What you need to do: List each line of the data that holds the string "when".

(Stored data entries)
━━━━

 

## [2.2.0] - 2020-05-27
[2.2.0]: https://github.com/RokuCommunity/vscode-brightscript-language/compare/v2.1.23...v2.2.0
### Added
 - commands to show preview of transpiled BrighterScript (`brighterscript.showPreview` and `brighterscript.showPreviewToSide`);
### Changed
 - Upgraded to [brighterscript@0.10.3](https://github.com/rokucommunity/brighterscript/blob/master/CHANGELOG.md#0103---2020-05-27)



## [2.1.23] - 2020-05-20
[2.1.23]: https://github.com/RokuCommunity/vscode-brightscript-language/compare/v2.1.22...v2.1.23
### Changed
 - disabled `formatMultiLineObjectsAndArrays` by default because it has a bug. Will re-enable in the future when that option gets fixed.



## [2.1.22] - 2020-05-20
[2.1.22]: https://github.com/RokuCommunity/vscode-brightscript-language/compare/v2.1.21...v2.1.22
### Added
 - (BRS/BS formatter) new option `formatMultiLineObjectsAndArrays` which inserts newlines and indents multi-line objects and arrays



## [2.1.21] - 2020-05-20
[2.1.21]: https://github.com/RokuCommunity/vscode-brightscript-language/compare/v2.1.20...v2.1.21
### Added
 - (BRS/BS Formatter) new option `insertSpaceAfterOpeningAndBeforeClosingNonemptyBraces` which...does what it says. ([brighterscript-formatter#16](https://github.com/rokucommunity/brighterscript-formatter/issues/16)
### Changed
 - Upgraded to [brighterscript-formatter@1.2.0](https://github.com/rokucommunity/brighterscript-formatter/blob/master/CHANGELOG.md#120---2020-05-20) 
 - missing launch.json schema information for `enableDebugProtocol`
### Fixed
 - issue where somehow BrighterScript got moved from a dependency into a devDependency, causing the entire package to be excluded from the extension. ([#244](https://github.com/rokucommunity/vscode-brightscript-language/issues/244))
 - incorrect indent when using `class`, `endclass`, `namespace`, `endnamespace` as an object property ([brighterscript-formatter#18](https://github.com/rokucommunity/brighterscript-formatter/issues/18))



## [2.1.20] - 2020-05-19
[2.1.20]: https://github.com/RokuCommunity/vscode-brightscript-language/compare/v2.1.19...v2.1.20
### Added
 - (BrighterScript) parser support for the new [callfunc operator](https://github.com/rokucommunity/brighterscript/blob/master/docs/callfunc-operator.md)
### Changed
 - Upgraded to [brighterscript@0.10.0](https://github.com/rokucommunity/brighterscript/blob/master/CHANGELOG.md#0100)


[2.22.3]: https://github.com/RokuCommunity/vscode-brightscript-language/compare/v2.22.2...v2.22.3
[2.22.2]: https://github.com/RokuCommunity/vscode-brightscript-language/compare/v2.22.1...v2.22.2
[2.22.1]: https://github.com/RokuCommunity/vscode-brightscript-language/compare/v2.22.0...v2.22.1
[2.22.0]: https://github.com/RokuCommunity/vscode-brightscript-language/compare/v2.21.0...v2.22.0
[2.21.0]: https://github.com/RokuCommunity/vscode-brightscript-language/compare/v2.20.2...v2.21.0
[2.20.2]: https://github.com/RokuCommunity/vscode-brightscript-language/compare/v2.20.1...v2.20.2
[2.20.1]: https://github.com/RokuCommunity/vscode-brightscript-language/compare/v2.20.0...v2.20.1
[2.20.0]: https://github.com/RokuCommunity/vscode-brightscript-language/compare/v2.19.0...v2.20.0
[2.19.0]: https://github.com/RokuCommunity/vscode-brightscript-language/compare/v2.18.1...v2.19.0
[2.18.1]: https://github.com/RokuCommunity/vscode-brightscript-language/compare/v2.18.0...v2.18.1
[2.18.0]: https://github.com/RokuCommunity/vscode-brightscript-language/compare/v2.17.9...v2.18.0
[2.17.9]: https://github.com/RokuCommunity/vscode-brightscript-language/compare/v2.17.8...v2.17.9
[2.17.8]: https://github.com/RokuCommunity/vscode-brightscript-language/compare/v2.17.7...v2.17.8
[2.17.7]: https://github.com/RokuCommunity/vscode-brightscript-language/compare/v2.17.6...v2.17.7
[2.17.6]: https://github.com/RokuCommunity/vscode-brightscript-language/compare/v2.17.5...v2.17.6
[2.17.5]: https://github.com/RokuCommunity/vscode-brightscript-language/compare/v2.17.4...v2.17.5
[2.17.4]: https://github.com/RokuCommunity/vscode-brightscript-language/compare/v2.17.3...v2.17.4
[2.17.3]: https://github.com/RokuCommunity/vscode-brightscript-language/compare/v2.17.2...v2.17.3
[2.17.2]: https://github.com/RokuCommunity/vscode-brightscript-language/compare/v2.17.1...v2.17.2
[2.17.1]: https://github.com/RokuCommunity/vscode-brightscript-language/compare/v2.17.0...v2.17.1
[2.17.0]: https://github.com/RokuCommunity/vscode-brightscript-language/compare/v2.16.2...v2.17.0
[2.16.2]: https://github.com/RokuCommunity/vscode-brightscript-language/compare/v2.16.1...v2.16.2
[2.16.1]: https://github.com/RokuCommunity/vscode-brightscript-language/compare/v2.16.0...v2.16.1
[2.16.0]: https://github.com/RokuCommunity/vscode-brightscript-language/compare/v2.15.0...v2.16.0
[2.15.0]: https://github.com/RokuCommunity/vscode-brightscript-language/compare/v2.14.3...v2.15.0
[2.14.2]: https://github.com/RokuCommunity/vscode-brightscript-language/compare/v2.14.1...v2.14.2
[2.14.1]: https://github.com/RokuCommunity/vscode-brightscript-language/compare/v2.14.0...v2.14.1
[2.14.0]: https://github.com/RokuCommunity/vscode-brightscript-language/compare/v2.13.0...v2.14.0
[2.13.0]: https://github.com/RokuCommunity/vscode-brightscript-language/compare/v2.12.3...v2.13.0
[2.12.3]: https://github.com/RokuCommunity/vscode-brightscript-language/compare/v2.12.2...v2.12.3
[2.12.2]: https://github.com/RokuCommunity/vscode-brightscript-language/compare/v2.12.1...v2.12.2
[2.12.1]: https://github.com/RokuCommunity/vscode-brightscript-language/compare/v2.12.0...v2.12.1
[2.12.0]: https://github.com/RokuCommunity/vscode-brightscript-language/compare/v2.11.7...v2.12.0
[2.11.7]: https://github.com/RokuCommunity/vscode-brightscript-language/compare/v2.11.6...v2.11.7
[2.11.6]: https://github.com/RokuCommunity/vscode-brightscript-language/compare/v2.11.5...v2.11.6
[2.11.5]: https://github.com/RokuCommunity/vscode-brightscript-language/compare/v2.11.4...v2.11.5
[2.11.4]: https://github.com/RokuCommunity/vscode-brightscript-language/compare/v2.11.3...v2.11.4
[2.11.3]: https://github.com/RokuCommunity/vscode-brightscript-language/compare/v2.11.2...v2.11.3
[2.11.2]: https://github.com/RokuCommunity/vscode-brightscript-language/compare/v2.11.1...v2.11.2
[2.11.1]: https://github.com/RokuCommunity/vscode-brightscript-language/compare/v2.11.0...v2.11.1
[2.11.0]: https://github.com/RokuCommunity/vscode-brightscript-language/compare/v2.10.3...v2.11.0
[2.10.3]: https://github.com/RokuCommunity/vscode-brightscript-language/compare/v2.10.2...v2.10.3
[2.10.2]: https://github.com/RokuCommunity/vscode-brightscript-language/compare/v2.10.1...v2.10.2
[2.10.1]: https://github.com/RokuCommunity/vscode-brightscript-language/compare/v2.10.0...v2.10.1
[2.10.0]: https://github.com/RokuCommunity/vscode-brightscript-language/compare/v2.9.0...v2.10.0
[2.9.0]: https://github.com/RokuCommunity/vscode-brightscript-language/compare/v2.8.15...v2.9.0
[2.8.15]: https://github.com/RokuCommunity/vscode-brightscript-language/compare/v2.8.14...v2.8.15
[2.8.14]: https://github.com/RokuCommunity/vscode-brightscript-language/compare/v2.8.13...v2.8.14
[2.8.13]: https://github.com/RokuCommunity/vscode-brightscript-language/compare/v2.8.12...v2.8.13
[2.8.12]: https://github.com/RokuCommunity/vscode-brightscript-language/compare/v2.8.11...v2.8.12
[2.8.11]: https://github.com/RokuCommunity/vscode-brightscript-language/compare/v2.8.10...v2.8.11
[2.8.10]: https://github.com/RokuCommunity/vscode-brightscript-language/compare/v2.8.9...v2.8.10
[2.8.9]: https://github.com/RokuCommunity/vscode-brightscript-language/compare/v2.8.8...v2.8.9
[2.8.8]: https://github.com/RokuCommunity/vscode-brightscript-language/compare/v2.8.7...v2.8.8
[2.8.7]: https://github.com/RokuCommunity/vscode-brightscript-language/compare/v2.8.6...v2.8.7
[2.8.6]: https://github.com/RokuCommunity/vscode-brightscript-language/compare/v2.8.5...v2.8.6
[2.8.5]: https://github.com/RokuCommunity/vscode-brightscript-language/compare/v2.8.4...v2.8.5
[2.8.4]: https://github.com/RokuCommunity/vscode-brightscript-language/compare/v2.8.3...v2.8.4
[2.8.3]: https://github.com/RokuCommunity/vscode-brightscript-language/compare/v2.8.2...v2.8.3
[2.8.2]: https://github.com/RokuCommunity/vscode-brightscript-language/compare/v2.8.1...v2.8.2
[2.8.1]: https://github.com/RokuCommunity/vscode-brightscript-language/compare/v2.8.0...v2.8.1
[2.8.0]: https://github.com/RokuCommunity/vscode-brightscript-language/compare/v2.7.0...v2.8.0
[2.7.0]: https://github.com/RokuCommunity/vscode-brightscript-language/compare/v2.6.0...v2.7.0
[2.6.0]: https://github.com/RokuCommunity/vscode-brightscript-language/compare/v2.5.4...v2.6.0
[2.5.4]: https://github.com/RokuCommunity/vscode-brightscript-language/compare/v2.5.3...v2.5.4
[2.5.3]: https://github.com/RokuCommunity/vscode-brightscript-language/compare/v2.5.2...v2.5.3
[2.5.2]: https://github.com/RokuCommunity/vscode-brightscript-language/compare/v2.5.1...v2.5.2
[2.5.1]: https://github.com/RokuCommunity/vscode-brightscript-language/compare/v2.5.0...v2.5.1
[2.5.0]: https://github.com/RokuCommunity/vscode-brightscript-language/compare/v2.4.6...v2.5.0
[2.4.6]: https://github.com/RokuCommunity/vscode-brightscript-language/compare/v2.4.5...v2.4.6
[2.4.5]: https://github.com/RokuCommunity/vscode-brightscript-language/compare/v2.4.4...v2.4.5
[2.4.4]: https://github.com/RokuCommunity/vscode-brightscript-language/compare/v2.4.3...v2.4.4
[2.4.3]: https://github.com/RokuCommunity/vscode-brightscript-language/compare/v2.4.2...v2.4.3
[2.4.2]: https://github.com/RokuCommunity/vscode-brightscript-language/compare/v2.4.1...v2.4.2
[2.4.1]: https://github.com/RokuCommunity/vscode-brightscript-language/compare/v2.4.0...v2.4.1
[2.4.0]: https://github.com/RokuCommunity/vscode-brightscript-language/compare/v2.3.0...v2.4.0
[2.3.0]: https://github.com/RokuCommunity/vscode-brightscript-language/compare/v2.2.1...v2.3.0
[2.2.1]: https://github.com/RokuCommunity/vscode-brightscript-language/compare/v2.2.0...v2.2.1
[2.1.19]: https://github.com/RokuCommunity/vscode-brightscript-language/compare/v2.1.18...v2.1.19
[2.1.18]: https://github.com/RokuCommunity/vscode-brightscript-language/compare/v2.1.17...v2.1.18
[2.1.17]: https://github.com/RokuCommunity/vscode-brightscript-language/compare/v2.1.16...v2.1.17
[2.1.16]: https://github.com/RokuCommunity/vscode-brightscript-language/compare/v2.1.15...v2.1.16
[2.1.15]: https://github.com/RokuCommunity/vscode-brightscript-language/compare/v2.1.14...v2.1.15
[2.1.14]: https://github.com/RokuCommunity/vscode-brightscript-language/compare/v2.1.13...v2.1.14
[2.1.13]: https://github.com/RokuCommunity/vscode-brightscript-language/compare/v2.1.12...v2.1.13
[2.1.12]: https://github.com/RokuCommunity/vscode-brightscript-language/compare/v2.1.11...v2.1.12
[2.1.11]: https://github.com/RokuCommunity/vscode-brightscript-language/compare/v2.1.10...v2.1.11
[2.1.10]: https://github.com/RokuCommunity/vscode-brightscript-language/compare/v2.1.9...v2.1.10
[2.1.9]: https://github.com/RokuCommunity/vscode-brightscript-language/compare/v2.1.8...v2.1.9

━━━━

Task response:
 - disabled `formatMultiLineObjectsAndArrays` by default because it has a bug. Will re-enable in the future when that option gets fixed.
 - incorrect indent when using `class`, `endclass`, `namespace`, `endnamespace` as an object property ([brighterscript-formatter#18](https://github.com/rokucommunity/brighterscript-formatter/issues/18))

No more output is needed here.